There may be slightly different procedures for calculating the
endpoints of the confidence interval.
- There are variations such as "upper
confidence limits"
or "lower confidence limits" where we are only interested in estimating
how large or how small the estimate might be.
Notes:
1. The sample will need to be a simple random sample
in order for the sample mean to be a reasonable estimate of the
population mean; see also biased sampling.
2. The inference procedure behind this example is known as the
"large-sample z-procedure for the mean." It is only an approximate
procedure, but it is quite good for large sample sizes. Since it is
simpler than the t-procedure that is an "exact" procedure for inference
for a mean, it is a good example for illustrating the basic idea of
sampling distribution, especially if we include a model assumption that
Y is normally
distributed. This, plus the other model assumptions, will imply that Ȳn
also has a normal distribution. The only problem is then that
we don't know the standard deviation of the sampling distribution --
but for n large enough, the sample standard deviation is very close,
close enough to get a good approximation to a.
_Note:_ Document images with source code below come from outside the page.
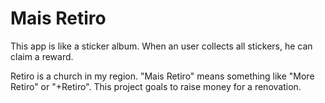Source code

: # Mais Retiro 
This app is like a sticker album. When an user collects all stickers, he can claim a reward.

Retiro is a church in my region. "Mais Retiro" means something like "More Retiro" or "+Retiro". This project goals to raise money for a renovation.
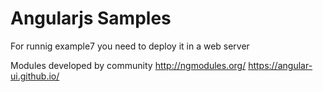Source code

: # Angularjs Samples

For runnig example7 you need to deploy it in a web server

Modules developed by community 
http://ngmodules.org/
https://angular-ui.github.io/


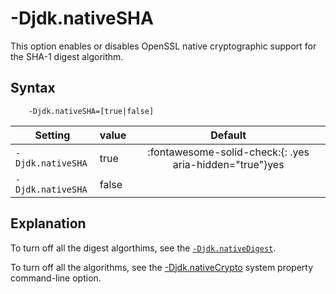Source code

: <!--
* Copyright (c) 2017, 2025 IBM Corp. and others
*
* This program and the accompanying materials are made
* available under the terms of the Eclipse Public License 2.0
* which accompanies this distribution and is available at
* https://www.eclipse.org/legal/epl-2.0/ or the Apache
* License, Version 2.0 which accompanies this distribution and
* is available at https://www.apache.org/licenses/LICENSE-2.0.
*
* This Source Code may also be made available under the
* following Secondary Licenses when the conditions for such
* availability set forth in the Eclipse Public License, v. 2.0
* are satisfied: GNU General Public License, version 2 with
* the GNU Classpath Exception [1] and GNU General Public
* License, version 2 with the OpenJDK Assembly Exception [2].
*
* [1] https://www.gnu.org/software/classpath/license.html
* [2] https://openjdk.org/legal/assembly-exception.html
*
* SPDX-License-Identifier: EPL-2.0 OR Apache-2.0 OR GPL-2.0-only WITH Classpath-exception-2.0 OR GPL-2.0-only WITH OpenJDK-assembly-exception-1.0
-->

# -Djdk.nativeSHA

This option enables or disables OpenSSL native cryptographic support for the SHA-1 digest algorithm.

## Syntax

        -Djdk.nativeSHA=[true|false]

| Setting              | value    | Default                                                                        |
|----------------------|----------|:------------------------------------------------------------------------------:|
| `-Djdk.nativeSHA` | true     | :fontawesome-solid-check:{: .yes aria-hidden="true"}<span class="sr-only">yes</span> |
| `-Djdk.nativeSHA` | false    |  |

## Explanation

<!--OpenSSL support is enabled by default for the Digest algorithm. If you want to turn off this algorithm only, set this option to `false`.-->

To turn off all the digest algorthims, see the [`-Djdk.nativeDigest`](djdknativedigest.md).

To turn off all the algorithms, see the [-Djdk.nativeCrypto](djdknativecrypto.md) system property command-line option.



<!-- ==== END OF TOPIC ==== djdknativesha.md ==== -->
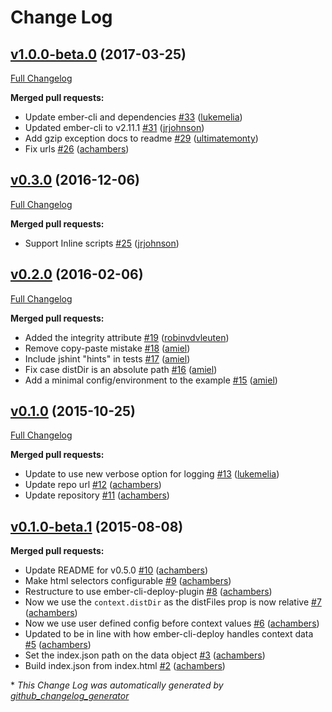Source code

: # Change Log

## [v1.0.0-beta.0](https://github.com/ember-cli-deploy/ember-cli-deploy-json-config/tree/v1.0.0-beta.0) (2017-03-25)
[Full Changelog](https://github.com/ember-cli-deploy/ember-cli-deploy-json-config/compare/v0.3.0...v1.0.0-beta.0)

**Merged pull requests:**

- Update ember-cli and dependencies [\#33](https://github.com/ember-cli-deploy/ember-cli-deploy-json-config/pull/33) ([lukemelia](https://github.com/lukemelia))
- Updated ember-cli to v2.11.1 [\#31](https://github.com/ember-cli-deploy/ember-cli-deploy-json-config/pull/31) ([jrjohnson](https://github.com/jrjohnson))
- Add gzip exception docs to readme [\#29](https://github.com/ember-cli-deploy/ember-cli-deploy-json-config/pull/29) ([ultimatemonty](https://github.com/ultimatemonty))
- Fix urls [\#26](https://github.com/ember-cli-deploy/ember-cli-deploy-json-config/pull/26) ([achambers](https://github.com/achambers))

## [v0.3.0](https://github.com/ember-cli-deploy/ember-cli-deploy-json-config/tree/v0.3.0) (2016-12-06)
[Full Changelog](https://github.com/ember-cli-deploy/ember-cli-deploy-json-config/compare/v0.2.0...v0.3.0)

**Merged pull requests:**

- Support Inline scripts [\#25](https://github.com/ember-cli-deploy/ember-cli-deploy-json-config/pull/25) ([jrjohnson](https://github.com/jrjohnson))

## [v0.2.0](https://github.com/ember-cli-deploy/ember-cli-deploy-json-config/tree/v0.2.0) (2016-02-06)
[Full Changelog](https://github.com/ember-cli-deploy/ember-cli-deploy-json-config/compare/v0.1.0...v0.2.0)

**Merged pull requests:**

- Added the integrity attribute [\#19](https://github.com/ember-cli-deploy/ember-cli-deploy-json-config/pull/19) ([robinvdvleuten](https://github.com/robinvdvleuten))
- Remove copy-paste mistake [\#18](https://github.com/ember-cli-deploy/ember-cli-deploy-json-config/pull/18) ([amiel](https://github.com/amiel))
- Include jshint "hints" in tests [\#17](https://github.com/ember-cli-deploy/ember-cli-deploy-json-config/pull/17) ([amiel](https://github.com/amiel))
- Fix case distDir is an absolute path [\#16](https://github.com/ember-cli-deploy/ember-cli-deploy-json-config/pull/16) ([amiel](https://github.com/amiel))
- Add a minimal config/environment to the example [\#15](https://github.com/ember-cli-deploy/ember-cli-deploy-json-config/pull/15) ([amiel](https://github.com/amiel))

## [v0.1.0](https://github.com/ember-cli-deploy/ember-cli-deploy-json-config/tree/v0.1.0) (2015-10-25)
[Full Changelog](https://github.com/ember-cli-deploy/ember-cli-deploy-json-config/compare/v0.1.0-beta.1...v0.1.0)

**Merged pull requests:**

- Update to use new verbose option for logging [\#13](https://github.com/ember-cli-deploy/ember-cli-deploy-json-config/pull/13) ([lukemelia](https://github.com/lukemelia))
- Update repo url [\#12](https://github.com/ember-cli-deploy/ember-cli-deploy-json-config/pull/12) ([achambers](https://github.com/achambers))
- Update repository [\#11](https://github.com/ember-cli-deploy/ember-cli-deploy-json-config/pull/11) ([achambers](https://github.com/achambers))

## [v0.1.0-beta.1](https://github.com/ember-cli-deploy/ember-cli-deploy-json-config/tree/v0.1.0-beta.1) (2015-08-08)
**Merged pull requests:**

- Update README for v0.5.0 [\#10](https://github.com/ember-cli-deploy/ember-cli-deploy-json-config/pull/10) ([achambers](https://github.com/achambers))
- Make html selectors configurable [\#9](https://github.com/ember-cli-deploy/ember-cli-deploy-json-config/pull/9) ([achambers](https://github.com/achambers))
- Restructure to use ember-cli-deploy-plugin [\#8](https://github.com/ember-cli-deploy/ember-cli-deploy-json-config/pull/8) ([achambers](https://github.com/achambers))
- Now we use the `context.distDir` as the distFiles prop is now relative [\#7](https://github.com/ember-cli-deploy/ember-cli-deploy-json-config/pull/7) ([achambers](https://github.com/achambers))
- Now we use user defined config before context values [\#6](https://github.com/ember-cli-deploy/ember-cli-deploy-json-config/pull/6) ([achambers](https://github.com/achambers))
- Updated to be in line with how ember-cli-deploy handles context data [\#5](https://github.com/ember-cli-deploy/ember-cli-deploy-json-config/pull/5) ([achambers](https://github.com/achambers))
- Set the index.json path on the data object [\#3](https://github.com/ember-cli-deploy/ember-cli-deploy-json-config/pull/3) ([achambers](https://github.com/achambers))
- Build index.json from index.html [\#2](https://github.com/ember-cli-deploy/ember-cli-deploy-json-config/pull/2) ([achambers](https://github.com/achambers))



\* *This Change Log was automatically generated by [github_changelog_generator](https://github.com/skywinder/Github-Changelog-Generator)*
3. Stating (*) as above may help keep the reference category straight.
Restating as
"The probability that µ - a
< Ȳn <
µ +
a is 0.95"
may prompt the common mistake of thinking that µ is
the variable. This highlights an important difference between
frequentist and Bayesian statistics: In
frequentist statistics,
parameters are assumed to be constant but unknown, whereas in Bayesian
inference for parameters, the parameter may be assumed to be a random
variable, with different values corresponding to different "states of
nature".
4. Still another way to rephrase this: Define two new random variables Ln
= Ȳn - a
and Rn
= Ȳn + a. Then
the probability that a simple random sample for Y will have the
property that the interval from
Ln
to Rn
contains µ
is .95.